Rare earth element (REE) resources are the focus of an expanding research effort in response to price fluctuations and market concerns over China’s dominance as the world’s supplier. Hard-rock resources receive much attention, but liberating REEs from host minerals can present economic and practical challenges to development. Another deposit type hosts REEs as exchangeable ions on surfaces of clay minerals. Such deposits form in laterites and highly weathered soils as weathering decomposes primary minerals. Extraction and processing are relatively simple as the unconsolidated deposit material can be leached with a mild salt solution to release the exchangeable REEs into solution as complexes or free ions.

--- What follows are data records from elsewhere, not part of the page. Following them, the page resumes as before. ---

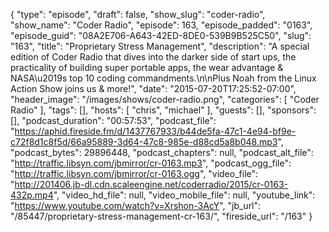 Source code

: {
  "type": "episode",
  "draft": false,
  "show_slug": "coder-radio",
  "show_name": "Coder Radio",
  "episode": 163,
  "episode_padded": "0163",
  "episode_guid": "08A2E706-A643-42ED-8DE0-539B9B525C50",
  "slug": "163",
  "title": "Proprietary Stress Management",
  "description": "A special edition of Coder Radio that dives into the darker side of start ups, the practicality of building super portable apps, the wear advantage & NASA\u2019s top 10 coding commandments.\n\nPlus Noah from the Linux Action Show joins us & more!",
  "date": "2015-07-20T17:25:52-07:00",
  "header_image": "/images/shows/coder-radio.png",
  "categories": [
    "Coder Radio"
  ],
  "tags": [],
  "hosts": [
    "chris",
    "michael"
  ],
  "guests": [],
  "sponsors": [],
  "podcast_duration": "00:57:53",
  "podcast_file": "https://aphid.fireside.fm/d/1437767933/b44de5fa-47c1-4e94-bf9e-c72f8d1c8f5d/66a95889-3d64-47c8-985e-d88cd5a8b048.mp3",
  "podcast_bytes": 29896448,
  "podcast_chapters": null,
  "podcast_alt_file": "http://traffic.libsyn.com/jbmirror/cr-0163.mp3",
  "podcast_ogg_file": "http://traffic.libsyn.com/jbmirror/cr-0163.ogg",
  "video_file": "http://201406.jb-dl.cdn.scaleengine.net/coderradio/2015/cr-0163-432p.mp4",
  "video_hd_file": null,
  "video_mobile_file": null,
  "youtube_link": "https://www.youtube.com/watch?v=Xrshon-3AcY",
  "jb_url": "/85447/proprietary-stress-management-cr-163/",
  "fireside_url": "/163"
}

Approximately one third of China’s REE production comes from such deposits, testifying to their economic viability.

Virtually all soils and weathered materials contain exchangeable REEs, but intense weathering of chemically and mineralogically suitable parent material generates higher concentrations. A less-studied, but potentially important factor may be topography, as it could drive the lateral transfer of REEs in dissolved or colloidal forms and generate hot spots of preferential REE concentration. In order to better understand the importance of these processes, we are studying paired eluvial and illuvial weathering profiles derived from granites. Eluvial profiles, with no possible contributions of material from upslope, were collected from ridgecrests. Illuvial profiles, likely influenced by contributions of material from upslope, were collected at the base of planar hillslopes, but above beds of intermittent streams. One pair of profiles each, along with unweathered granite from nearby quarries, was collected from the Liberty Hill, Newberry, and Pacolet plutons of South Carolina. Elemental analyses of bulk material and extracts of exchangeable ions are underway, along with quantitative mineralogy and electron microprobe analyses. Elemental characterization of the colloidal size fraction from soil is being used to calibrate a recently developed mass balance model that distinguishes REE redistribution in colloidal versus solution form. The results will elucidate how topography and lateral transfers influence distributions of ion-exchangeable REEs in weathered materials.